* [Assignment]: In the records below, find the line with "9. Li et al., 发明专利：常识知识评分和排序方法及装置，2022, CN202210292415.5" and the line with "1. Zhu et al., Species". Print both exactly, along with every line between them, and no other line.

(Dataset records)

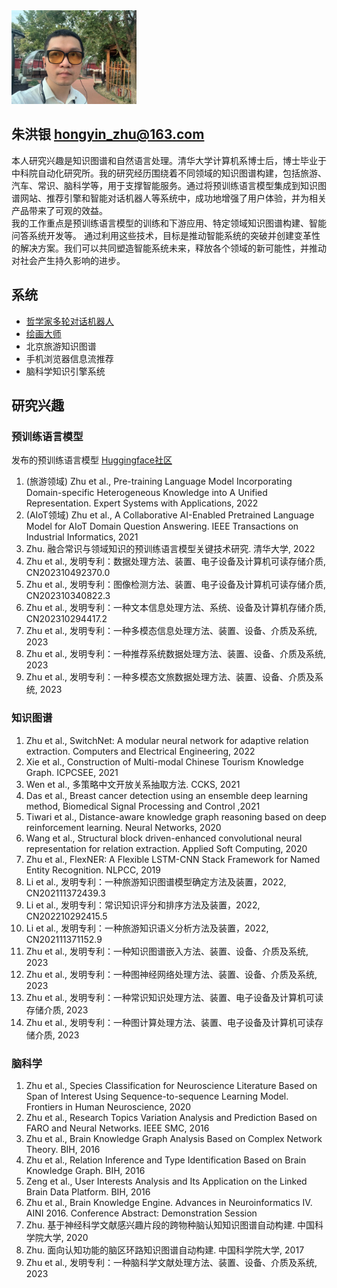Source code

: <img src="pic/20230715.jpg" width="200" />

## 朱洪银 hongyin_zhu@163.com

本人研究兴趣是知识图谱和自然语言处理。清华大学计算机系博士后，博士毕业于中科院自动化研究所。我的研究经历围绕着不同领域的知识图谱构建，包括旅游、汽车、常识、脑科学等，用于支撑智能服务。通过将预训练语言模型集成到知识图谱网站、推荐引擎和智能对话机器人等系统中，成功地增强了用户体验，并为相关产品带来了可观的效益。  
我的工作重点是预训练语言模型的训练和下游应用、特定领域知识图谱构建、智能问答系统开发等。 通过利用这些技术，目标是推动智能系统的突破并创建变革性的解决方案。我们可以共同塑造智能系统未来，释放各个领域的新可能性，并推动对社会产生持久影响的进步。


## 系统
* [哲学家多轮对话机器人](https://ace2d3c96ba6da459d.gradio.live)
* [绘画大师](https://86725edd82287acf7f.gradio.live)
* 北京旅游知识图谱
* 手机浏览器信息流推荐
* 脑科学知识引擎系统

## 研究兴趣

### 预训练语言模型

发布的预训练语言模型 [Huggingface社区](https://huggingface.co/hongyin)

1. (旅游领域) Zhu et al., Pre-training Language Model Incorporating Domain-specific Heterogeneous Knowledge into A Unified Representation. Expert Systems with Applications, 2022  
1. (AIoT领域) Zhu et al., A Collaborative AI-Enabled Pretrained Language Model for AIoT Domain Question Answering. IEEE Transactions on Industrial Informatics, 2021  
1. Zhu. 融合常识与领域知识的预训练语言模型关键技术研究. 清华大学, 2022
1. Zhu et al., 发明专利：数据处理方法、装置、电子设备及计算机可读存储介质, CN202310492370.0  
1. Zhu et al., 发明专利：图像检测方法、装置、电子设备及计算机可读存储介质, CN202310340822.3  
5. Zhu et al., 发明专利：一种文本信息处理方法、系统、设备及计算机存储介质, CN202310294417.2
6. Zhu et al., 发明专利：一种多模态信息处理方法、装置、设备、介质及系统, 2023
7. Zhu et al., 发明专利：一种推荐系统数据处理方法、装置、设备、介质及系统, 2023
8. Zhu et al., 发明专利：一种多模态文旅数据处理方法、装置、设备、介质及系统, 2023


### 知识图谱

1. Zhu et al., SwitchNet: A modular neural network for adaptive relation extraction. Computers and Electrical Engineering, 2022  
2. Xie et al., Construction of Multi-modal Chinese Tourism Knowledge Graph. ICPCSEE, 2021  
3. Wen et al., 多策略中文开放关系抽取方法. CCKS, 2021  
7. Das et al., Breast cancer detection using an ensemble deep learning method, Biomedical Signal Processing and Control ,2021 
4. Tiwari et al., Distance-aware knowledge graph reasoning based on deep reinforcement learning. Neural Networks, 2020  
5. Wang et al., Structural block driven-enhanced convolutional neural representation for relation extraction. Applied Soft Computing, 2020
6. Zhu et al., FlexNER: A Flexible LSTM-CNN Stack Framework for Named Entity Recognition. NLPCC, 2019 
8. Li et al., 发明专利：一种旅游知识图谱模型确定方法及装置，2022, CN202111372439.3
9. Li et al., 发明专利：常识知识评分和排序方法及装置，2022, CN202210292415.5  
1. Li et al., 发明专利：一种旅游知识语义分析方法及装置，2022, CN202111371152.9
2. Zhu et al., 发明专利：一种知识图谱嵌入方法、装置、设备、介质及系统, 2023
1. Zhu et al., 发明专利：一种图神经网络处理方法、装置、设备、介质及系统, 2023
3. Zhu et al., 发明专利：一种常识知识处理方法、装置、电子设备及计算机可读存储介质, 2023
4. Zhu et al., 发明专利：一种图计算处理方法、装置、电子设备及计算机可读存储介质, 2023



### 脑科学

1. Zhu et al., Species Classification for Neuroscience Literature Based on Span of Interest Using Sequence-to-sequence Learning Model. Frontiers in Human Neuroscience, 2020  
2. Zhu et al., Research Topics Variation Analysis and Prediction Based on FARO and Neural Networks. IEEE SMC, 2016
3. Zhu et al., Brain Knowledge Graph Analysis Based on Complex Network Theory. BIH, 2016  
4. Zhu et al., Relation Inference and Type Identification Based on Brain Knowledge Graph. BIH, 2016  
5. Zeng et al., User Interests Analysis and Its Application on the Linked Brain Data Platform. BIH, 2016  
6. Zhu et al., Brain Knowledge Engine. Advances in Neuroinformatics IV. AINI 2016. Conference Abstract: Demonstration Session  
1. Zhu. 基于神经科学文献感兴趣片段的跨物种脑认知知识图谱自动构建. 中国科学院大学, 2020
1. Zhu. 面向认知功能的脑区环路知识图谱自动构建. 中国科学院大学, 2017
7. Zhu et al., 发明专利：一种脑科学文献处理方法、装置、设备、介质及系统, 2023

* [Answer to this problem]:
9. Li et al., 发明专利：常识知识评分和排序方法及装置，2022, CN202210292415.5  
1. Li et al., 发明专利：一种旅游知识语义分析方法及装置，2022, CN202111371152.9
2. Zhu et al., 发明专利：一种知识图谱嵌入方法、装置、设备、介质及系统, 2023
1. Zhu et al., 发明专利：一种图神经网络处理方法、装置、设备、介质及系统, 2023
3. Zhu et al., 发明专利：一种常识知识处理方法、装置、电子设备及计算机可读存储介质, 2023
4. Zhu et al., 发明专利：一种图计算处理方法、装置、电子设备及计算机可读存储介质, 2023



### 脑科学

1. Zhu et al., Species Classification for Neuroscience Literature Based on Span of Interest Using Sequence-to-sequence Learning Model. Frontiers in Human Neuroscience, 2020  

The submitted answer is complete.